EXERCISE AIM | Where the string "more" occurs in the material below, report the whole line.

DATA LISTING |
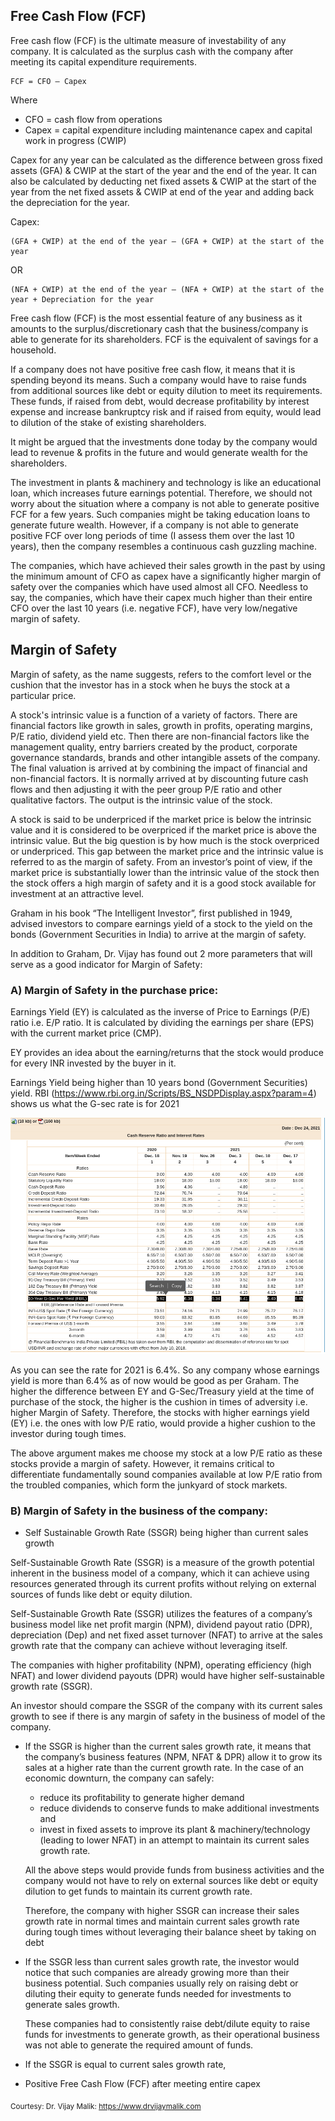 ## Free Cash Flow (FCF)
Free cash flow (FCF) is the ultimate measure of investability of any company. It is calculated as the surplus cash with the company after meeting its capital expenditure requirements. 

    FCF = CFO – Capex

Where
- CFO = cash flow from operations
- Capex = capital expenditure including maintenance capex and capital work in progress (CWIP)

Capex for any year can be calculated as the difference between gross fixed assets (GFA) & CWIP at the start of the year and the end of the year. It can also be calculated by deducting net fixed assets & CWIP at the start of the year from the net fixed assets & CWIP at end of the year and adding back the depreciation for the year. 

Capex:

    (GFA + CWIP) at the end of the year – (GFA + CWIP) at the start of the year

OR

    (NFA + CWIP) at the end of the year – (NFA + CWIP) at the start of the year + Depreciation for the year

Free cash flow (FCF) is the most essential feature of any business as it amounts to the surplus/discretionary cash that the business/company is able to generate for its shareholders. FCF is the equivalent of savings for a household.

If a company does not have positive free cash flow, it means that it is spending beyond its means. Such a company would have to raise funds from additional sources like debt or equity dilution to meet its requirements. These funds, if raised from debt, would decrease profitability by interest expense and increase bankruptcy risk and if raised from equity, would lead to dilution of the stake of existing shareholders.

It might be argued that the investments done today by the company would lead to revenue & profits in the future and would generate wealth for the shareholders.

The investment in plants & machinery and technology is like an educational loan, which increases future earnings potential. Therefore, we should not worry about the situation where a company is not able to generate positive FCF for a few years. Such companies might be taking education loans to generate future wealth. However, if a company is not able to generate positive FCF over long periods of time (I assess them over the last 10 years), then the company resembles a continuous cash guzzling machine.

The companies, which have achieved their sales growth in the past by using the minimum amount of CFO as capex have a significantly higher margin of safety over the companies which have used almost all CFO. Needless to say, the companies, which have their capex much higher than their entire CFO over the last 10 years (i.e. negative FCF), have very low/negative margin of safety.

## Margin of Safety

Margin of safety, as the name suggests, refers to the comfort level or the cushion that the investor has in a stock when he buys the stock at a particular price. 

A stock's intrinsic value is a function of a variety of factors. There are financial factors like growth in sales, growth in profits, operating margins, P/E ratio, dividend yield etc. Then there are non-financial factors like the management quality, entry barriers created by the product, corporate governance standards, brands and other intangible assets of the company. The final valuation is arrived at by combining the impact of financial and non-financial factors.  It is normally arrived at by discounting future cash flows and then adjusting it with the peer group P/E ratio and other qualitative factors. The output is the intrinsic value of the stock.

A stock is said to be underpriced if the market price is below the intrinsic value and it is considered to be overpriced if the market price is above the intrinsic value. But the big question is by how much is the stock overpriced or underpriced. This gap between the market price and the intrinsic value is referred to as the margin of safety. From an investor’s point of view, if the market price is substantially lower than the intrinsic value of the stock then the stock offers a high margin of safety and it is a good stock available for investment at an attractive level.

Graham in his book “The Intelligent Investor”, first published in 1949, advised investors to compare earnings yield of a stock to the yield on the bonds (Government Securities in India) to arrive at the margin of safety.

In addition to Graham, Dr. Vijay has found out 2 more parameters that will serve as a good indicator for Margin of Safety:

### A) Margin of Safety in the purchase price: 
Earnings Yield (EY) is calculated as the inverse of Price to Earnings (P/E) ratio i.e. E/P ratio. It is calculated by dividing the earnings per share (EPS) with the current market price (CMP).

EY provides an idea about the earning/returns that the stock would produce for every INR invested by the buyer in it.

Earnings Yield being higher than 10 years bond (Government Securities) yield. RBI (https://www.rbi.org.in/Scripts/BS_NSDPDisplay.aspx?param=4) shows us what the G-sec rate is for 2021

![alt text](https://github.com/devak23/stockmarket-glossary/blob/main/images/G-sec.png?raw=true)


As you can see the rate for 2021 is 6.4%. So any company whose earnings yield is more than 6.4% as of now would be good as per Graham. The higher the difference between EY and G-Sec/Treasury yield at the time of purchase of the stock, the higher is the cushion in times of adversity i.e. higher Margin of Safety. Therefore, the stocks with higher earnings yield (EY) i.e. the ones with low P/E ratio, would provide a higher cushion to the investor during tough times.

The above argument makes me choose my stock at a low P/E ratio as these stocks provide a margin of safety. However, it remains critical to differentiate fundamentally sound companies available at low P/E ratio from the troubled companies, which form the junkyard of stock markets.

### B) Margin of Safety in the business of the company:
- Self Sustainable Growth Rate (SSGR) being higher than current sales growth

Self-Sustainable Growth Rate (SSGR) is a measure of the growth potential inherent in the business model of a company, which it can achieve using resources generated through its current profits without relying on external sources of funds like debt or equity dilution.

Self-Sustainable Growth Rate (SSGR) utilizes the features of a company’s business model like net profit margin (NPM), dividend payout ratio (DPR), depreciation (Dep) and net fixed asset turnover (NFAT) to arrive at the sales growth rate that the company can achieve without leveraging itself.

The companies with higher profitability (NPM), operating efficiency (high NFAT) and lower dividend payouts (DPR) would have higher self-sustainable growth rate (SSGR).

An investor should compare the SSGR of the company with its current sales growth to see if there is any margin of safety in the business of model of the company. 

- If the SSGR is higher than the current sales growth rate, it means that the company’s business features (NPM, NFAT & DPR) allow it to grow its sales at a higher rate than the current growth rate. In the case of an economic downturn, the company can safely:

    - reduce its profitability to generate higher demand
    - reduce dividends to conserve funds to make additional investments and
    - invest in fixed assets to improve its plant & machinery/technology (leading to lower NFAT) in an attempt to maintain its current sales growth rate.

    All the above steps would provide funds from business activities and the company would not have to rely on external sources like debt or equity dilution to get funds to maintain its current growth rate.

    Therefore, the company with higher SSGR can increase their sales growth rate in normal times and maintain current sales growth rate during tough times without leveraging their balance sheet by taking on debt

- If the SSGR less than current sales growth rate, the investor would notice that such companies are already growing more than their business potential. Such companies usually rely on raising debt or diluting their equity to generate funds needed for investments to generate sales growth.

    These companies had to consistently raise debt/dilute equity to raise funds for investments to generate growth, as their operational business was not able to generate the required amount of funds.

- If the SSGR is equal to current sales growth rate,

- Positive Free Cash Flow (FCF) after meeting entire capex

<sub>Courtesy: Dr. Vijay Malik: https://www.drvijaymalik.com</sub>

ANSWER |
In addition to Graham, Dr. Vijay has found out 2 more parameters that will serve as a good indicator for Margin of Safety:
As you can see the rate for 2021 is 6.4%. So any company whose earnings yield is more than 6.4% as of now would be good as per Graham. The higher the difference between EY and G-Sec/Treasury yield at the time of purchase of the stock, the higher is the cushion in times of adversity i.e. higher Margin of Safety. Therefore, the stocks with higher earnings yield (EY) i.e. the ones with low P/E ratio, would provide a higher cushion to the investor during tough times.
- If the SSGR less than current sales growth rate, the investor would notice that such companies are already growing more than their business potential. Such companies usually rely on raising debt or diluting their equity to generate funds needed for investments to generate sales growth.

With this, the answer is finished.